ACST Appendix B: Human Mortality (part 2)

SDC11016

These writings were published previously in Afterlife website and/or From Death To Life magazine and/or Henceforth Theological Journal. They appear here as further evidence for the Advent Christian teaching that human beings and other creatures do not presently possess immortality.

 
Let My Soul Live

Let my soul live, and it shall praise You;

And let Your judgments help me. (Psalm

119:175 NKJV).

In a long acrostic poem which mostly praises the word of God, an unknown psalmist asks the LORD to keep him alive, so that he can continue praising him, and continue learning from him. It seems a simple request, and most commentators ignore it. Yet, it has a surprise for the modern Christian. When it is translated literally (as the NKJV does above), it suggests a possibility that popular evangelical Christianity has rejected: the possibility of a soul dying.

What? Did I hear you correctly? Is it possible for a soul to die? Many believe that souls are immortal. Yet this biblical poet does not seem to have gotten the memo. He does not simply say “Let me live” as several modern versions translate it.[1] Nor does he say “May I live” as another version puts it.[2] He is in danger of literal death, from who knows what, and describes that threat as the death of his soul.

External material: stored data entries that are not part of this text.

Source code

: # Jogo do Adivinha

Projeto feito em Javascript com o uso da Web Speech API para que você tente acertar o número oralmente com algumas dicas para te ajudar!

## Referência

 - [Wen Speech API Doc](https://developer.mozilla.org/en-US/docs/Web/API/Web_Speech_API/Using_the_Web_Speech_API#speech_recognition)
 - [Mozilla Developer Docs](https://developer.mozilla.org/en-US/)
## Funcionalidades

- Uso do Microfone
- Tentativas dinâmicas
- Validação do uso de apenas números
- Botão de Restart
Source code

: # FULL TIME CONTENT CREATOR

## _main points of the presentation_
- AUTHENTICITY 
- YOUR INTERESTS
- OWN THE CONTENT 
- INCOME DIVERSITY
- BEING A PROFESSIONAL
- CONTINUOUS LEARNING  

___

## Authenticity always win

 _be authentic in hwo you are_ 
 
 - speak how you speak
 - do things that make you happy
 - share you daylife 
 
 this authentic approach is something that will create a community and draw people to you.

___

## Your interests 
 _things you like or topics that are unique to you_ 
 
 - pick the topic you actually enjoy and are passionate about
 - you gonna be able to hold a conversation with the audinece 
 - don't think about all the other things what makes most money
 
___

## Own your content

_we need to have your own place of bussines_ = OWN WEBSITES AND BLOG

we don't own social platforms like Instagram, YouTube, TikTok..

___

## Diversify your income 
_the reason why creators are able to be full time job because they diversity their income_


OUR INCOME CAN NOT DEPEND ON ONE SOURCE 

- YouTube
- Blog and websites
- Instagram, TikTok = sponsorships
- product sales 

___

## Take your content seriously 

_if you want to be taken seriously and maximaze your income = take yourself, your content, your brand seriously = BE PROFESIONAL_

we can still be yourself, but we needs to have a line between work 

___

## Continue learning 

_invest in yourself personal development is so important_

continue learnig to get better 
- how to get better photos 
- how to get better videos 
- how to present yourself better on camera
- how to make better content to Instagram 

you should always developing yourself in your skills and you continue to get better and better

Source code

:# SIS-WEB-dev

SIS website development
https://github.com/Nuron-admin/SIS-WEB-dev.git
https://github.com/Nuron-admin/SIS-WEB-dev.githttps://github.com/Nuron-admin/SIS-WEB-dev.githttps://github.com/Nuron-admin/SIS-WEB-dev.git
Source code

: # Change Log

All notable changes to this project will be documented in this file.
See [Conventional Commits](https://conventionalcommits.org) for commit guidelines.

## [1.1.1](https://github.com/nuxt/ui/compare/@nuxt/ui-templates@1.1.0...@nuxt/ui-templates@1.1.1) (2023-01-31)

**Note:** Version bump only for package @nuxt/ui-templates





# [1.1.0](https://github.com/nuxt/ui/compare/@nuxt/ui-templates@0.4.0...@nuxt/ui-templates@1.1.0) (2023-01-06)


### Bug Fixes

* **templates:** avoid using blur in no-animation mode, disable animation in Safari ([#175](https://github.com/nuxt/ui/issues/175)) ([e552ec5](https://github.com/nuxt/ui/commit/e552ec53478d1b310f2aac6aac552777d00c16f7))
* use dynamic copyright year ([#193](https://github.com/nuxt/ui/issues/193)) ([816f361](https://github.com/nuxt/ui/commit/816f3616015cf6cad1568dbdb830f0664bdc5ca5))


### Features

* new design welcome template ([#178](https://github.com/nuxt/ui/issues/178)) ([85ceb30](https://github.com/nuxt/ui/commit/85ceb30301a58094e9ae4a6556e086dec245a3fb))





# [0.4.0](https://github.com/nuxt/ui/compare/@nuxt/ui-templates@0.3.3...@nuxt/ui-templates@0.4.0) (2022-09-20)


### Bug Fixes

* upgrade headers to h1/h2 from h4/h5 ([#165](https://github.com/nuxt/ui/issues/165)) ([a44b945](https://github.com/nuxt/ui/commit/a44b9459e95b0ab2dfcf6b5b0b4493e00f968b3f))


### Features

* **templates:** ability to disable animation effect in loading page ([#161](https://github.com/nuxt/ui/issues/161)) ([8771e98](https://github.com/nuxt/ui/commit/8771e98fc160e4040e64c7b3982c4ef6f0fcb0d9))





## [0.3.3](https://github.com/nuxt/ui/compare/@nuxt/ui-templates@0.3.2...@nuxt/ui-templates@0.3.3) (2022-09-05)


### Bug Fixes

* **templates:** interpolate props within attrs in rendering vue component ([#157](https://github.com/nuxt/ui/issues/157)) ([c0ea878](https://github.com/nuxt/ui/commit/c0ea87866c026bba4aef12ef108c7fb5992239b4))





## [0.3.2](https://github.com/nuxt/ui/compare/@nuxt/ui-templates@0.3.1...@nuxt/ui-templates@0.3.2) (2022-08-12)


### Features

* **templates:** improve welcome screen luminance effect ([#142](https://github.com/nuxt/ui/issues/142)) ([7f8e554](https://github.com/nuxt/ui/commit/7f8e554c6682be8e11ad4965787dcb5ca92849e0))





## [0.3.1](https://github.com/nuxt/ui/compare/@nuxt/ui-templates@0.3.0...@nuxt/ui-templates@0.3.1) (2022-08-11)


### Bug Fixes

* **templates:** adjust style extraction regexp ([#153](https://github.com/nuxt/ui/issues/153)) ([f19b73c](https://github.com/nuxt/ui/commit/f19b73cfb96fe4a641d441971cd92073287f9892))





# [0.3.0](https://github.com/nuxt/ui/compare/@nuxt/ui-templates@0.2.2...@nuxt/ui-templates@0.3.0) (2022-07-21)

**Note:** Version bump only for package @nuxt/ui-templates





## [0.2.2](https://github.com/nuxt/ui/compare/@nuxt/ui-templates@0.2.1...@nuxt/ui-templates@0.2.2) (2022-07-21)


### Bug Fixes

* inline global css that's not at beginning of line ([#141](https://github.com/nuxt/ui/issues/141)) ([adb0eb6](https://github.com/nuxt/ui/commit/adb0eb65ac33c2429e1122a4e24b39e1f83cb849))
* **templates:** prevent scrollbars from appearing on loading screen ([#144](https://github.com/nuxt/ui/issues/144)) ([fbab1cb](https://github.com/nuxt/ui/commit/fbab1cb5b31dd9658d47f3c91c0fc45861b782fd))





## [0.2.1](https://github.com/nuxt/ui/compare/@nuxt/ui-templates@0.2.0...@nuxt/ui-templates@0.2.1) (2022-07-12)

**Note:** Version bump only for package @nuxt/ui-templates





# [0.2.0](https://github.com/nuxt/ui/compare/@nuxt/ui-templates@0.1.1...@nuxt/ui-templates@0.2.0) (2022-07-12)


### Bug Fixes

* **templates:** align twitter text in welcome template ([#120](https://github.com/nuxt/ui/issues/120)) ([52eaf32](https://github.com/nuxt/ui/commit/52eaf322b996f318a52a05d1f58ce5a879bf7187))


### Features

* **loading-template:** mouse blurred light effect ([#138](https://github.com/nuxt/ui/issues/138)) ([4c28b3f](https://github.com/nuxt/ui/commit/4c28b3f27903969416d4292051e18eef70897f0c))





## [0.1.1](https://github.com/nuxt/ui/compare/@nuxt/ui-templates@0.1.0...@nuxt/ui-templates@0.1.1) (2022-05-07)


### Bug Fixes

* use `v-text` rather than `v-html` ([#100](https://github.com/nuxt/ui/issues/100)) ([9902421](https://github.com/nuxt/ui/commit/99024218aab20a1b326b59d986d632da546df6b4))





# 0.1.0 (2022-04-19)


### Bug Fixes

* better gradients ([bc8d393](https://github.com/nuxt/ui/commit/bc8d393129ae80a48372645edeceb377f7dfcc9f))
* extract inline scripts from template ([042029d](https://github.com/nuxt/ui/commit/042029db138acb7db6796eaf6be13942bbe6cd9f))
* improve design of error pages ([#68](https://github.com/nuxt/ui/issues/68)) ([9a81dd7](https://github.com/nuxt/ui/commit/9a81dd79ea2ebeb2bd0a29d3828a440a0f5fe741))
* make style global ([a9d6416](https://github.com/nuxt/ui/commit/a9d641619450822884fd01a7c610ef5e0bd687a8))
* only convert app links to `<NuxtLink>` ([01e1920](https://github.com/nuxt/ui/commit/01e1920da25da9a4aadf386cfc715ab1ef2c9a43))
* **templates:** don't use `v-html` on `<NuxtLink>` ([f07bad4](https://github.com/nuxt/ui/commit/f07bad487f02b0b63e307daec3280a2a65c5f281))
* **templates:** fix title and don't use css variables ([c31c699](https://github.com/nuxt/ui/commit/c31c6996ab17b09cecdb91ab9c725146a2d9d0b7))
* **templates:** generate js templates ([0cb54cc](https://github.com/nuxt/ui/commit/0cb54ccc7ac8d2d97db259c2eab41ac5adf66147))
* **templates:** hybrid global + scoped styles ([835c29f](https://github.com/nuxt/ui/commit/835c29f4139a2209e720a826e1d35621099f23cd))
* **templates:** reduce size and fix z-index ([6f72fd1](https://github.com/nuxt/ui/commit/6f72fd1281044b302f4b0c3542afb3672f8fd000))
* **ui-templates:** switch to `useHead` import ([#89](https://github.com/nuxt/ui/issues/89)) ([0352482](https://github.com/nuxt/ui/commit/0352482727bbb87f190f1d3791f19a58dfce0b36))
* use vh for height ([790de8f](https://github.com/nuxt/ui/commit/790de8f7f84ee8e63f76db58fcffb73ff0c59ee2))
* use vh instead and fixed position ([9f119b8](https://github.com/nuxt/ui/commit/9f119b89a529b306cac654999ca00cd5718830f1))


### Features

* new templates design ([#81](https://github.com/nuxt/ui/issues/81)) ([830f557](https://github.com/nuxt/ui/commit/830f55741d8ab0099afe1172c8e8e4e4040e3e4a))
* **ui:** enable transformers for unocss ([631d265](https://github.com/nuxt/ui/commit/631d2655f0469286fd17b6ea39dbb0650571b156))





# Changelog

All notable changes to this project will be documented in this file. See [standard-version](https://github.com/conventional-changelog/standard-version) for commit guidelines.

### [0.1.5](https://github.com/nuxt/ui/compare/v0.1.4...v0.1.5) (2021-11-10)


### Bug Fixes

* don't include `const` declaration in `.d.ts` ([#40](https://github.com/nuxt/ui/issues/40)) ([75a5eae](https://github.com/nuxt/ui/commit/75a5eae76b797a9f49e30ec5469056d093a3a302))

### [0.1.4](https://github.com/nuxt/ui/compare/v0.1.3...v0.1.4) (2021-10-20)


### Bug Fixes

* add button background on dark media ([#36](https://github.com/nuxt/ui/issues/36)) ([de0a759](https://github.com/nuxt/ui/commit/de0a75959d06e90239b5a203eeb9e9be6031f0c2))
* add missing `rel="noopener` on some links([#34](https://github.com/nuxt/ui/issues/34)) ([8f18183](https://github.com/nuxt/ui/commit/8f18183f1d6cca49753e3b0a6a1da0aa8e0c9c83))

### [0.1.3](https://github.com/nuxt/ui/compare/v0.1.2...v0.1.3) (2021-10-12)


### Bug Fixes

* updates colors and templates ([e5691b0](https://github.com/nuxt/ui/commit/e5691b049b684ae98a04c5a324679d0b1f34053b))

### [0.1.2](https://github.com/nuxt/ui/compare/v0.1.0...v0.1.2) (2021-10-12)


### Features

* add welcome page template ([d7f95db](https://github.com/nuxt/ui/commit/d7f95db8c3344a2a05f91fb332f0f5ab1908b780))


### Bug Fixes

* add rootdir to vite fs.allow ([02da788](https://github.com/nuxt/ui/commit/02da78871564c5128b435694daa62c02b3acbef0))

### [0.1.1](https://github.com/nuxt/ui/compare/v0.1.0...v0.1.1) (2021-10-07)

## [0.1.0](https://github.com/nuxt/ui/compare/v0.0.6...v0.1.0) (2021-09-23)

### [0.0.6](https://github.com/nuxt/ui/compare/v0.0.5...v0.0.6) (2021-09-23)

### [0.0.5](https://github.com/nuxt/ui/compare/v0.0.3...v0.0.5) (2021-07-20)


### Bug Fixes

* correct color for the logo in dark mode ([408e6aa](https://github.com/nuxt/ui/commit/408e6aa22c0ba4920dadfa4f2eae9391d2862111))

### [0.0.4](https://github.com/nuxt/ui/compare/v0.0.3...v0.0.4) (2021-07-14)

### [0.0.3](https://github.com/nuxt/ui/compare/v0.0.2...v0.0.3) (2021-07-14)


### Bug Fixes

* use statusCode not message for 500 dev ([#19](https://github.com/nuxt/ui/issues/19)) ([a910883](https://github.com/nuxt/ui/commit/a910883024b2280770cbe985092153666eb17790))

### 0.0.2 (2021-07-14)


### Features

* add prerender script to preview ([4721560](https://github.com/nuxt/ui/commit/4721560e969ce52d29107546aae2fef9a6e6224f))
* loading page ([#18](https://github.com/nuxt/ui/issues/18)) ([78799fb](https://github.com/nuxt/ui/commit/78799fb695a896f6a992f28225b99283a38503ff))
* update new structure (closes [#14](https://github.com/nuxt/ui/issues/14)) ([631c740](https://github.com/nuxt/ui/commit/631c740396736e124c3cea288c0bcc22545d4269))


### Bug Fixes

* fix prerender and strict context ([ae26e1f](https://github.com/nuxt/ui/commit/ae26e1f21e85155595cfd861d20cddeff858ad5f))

Some are quick to say that the author could not possibly mean that he thought his soul could die. Figart, for example, states “…this is not saying that those who have died and are in heaven do not praise the Lord; rather, it simply means that, here on earth when a person dies, his soul leaves his body; thus there is no life in the dead body from which to praise the Lord. So David realized this and wanted to remain alive so he could praise Jehovah before men. ”[3] Likewise, Manton affirms “A man may praise God in Heaven; but from their bodies no service is performed for a long while in the other world; there is no such service there as here; as reducing the stray, instructing the ignorant, propagating godliness to others who want it, by our counsels and example.”[4] Both men suggest that what the psalmist really wanted was for his body to stay alive, because (as everybody knows) the soul of a believer can never die.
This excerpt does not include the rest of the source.